> **Document images with source code**
-=-=-
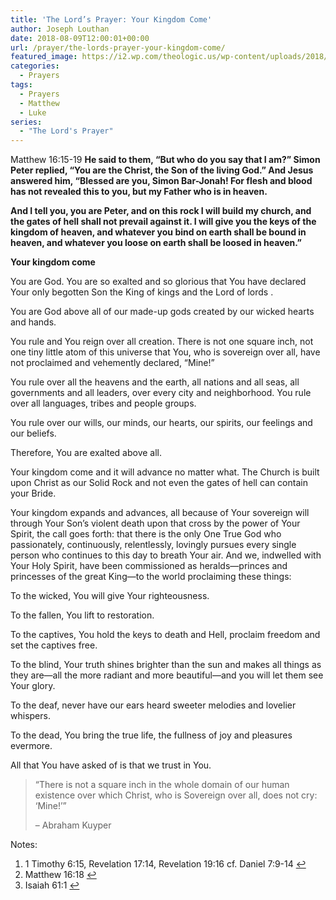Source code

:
 ```yaml
---
title: 'The Lord’s Prayer: Your Kingdom Come'
author: Joseph Louthan
date: 2018-08-09T12:00:01+00:00
url: /prayer/the-lords-prayer-your-kingdom-come/
featured_image: https://i2.wp.com/theologic.us/wp-content/uploads/2018/07/buildchurch.jpg?resize=825%2C510
categories:
  - Prayers
tags:
  - Prayers
  - Matthew
  - Luke
series:
  - "The Lord's Prayer"
---
```

<p class="p1">
  Matthew 16:15-19 <b>He said to them, “But who do you say that I am?” Simon Peter replied, “You are the Christ, the Son of the living God.” And Jesus answered him, “Blessed are you, Simon Bar-Jonah! For flesh and blood has not revealed this to you, but my Father who is in heaven.</b>
</p>

<p class="p1">
  <b>And I tell you, you are Peter, and on this rock I will build my church, and the gates of hell shall not prevail against it. I will give you the keys of the kingdom of heaven, and whatever you bind on earth shall be bound in heaven, and whatever you loose on earth shall be loosed in heaven.”</b>
</p>

<p class="p1">
  <strong>Your kingdom come</strong>
</p>

<p class="p1">
  You are God. You are so exalted and so glorious that You have declared Your only begotten Son the King of kings and the Lord of lords <a class="simple-footnote" title="1 Timothy 6:15, Revelation 17:14, Revelation 19:16 cf. Daniel 7:9-14" id="return-note-3800-1" href="#note-3800-1"></a>.
</p>

<p class="p1">
  You are God above all of our made-up gods created by our wicked hearts and hands.
</p>

<p class="p1">
  You rule and You reign over all creation. There is not one square inch, not one tiny little atom of this universe that You, who is sovereign over all, have not proclaimed and vehemently declared, “Mine!”
</p>

<p class="p1">
  You rule over all the heavens and the earth, all nations and all seas, all governments and all leaders, over every city and neighborhood. You rule over all languages, tribes and people groups.
</p>

<p class="p1">
  You rule over our wills, our minds, our hearts, our spirits, our feelings and our beliefs.
</p>

<p class="p1">
  Therefore, You are exalted above all.
</p>

<p class="p1">
  Your kingdom come and it will advance no matter what. The Church is built upon Christ as our Solid Rock and not even the gates of hell can contain your Bride. <a class="simple-footnote" title="Matthew 16:18" id="return-note-3800-2" href="#note-3800-2"></a><span class="Apple-converted-space">  </span>
</p>

<p class="p1">
  Your kingdom expands and advances, all because of Your sovereign will through Your Son’s violent death upon that cross by the power of Your Spirit, the call goes forth: that there is the only One True God who passionately, continuously, relentlessly, lovingly pursues every single person who continues to this day to breath Your air. And we, indwelled with Your Holy Spirit, have been commissioned as heralds—princes and princesses of the great King—to the world proclaiming these things:
</p>

<p class="p1">
  To the wicked, You will give Your righteousness.
</p>

<p class="p1">
  To the fallen, You lift to restoration.
</p>

<p class="p1">
  To the captives, You hold the keys to death and Hell, proclaim freedom and set the captives free. <a class="simple-footnote" title="Isaiah 61:1" id="return-note-3800-3" href="#note-3800-3"></a>
</p>

<p class="p1">
  To the blind, Your truth shines brighter than the sun and makes all things as they are—all the more radiant and more beautiful—and you will let them see Your glory.
</p>

<p class="p1">
  To the deaf, never have our ears heard sweeter melodies and lovelier whispers.
</p>

<p class="p1">
  To the dead, You bring the true life, the fullness of joy and pleasures evermore.
</p>

<p class="p1">
  All that You have asked of is that we trust in You.
</p>

> <p class="p3">
>   “There is not a square inch in the whole domain of our human existence over which Christ, who is Sovereign over all, does not cry: &#8216;Mine!&#8217;”
> </p>
> 
> <p class="p3">
>   &#8211; Abraham Kuyper
> </p>

<div class="simple-footnotes">
  <p class="notes">
    Notes:
  </p>
  
  <ol>
    <li id="note-3800-1">
      1 Timothy 6:15, Revelation 17:14, Revelation 19:16 cf. Daniel 7:9-14 <a href="#return-note-3800-1">&#8617;</a>
    </li>
    <li id="note-3800-2">
      Matthew 16:18 <a href="#return-note-3800-2">&#8617;</a>
    </li>
    <li id="note-3800-3">
      Isaiah 61:1 <a href="#return-note-3800-3">&#8617;</a>
    </li>
  </ol>
</div>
-=-=-
> **WORK INSTRUCTION**
One number is the full answer: how many lines of the records include the string "lords".

> **RESULT**
2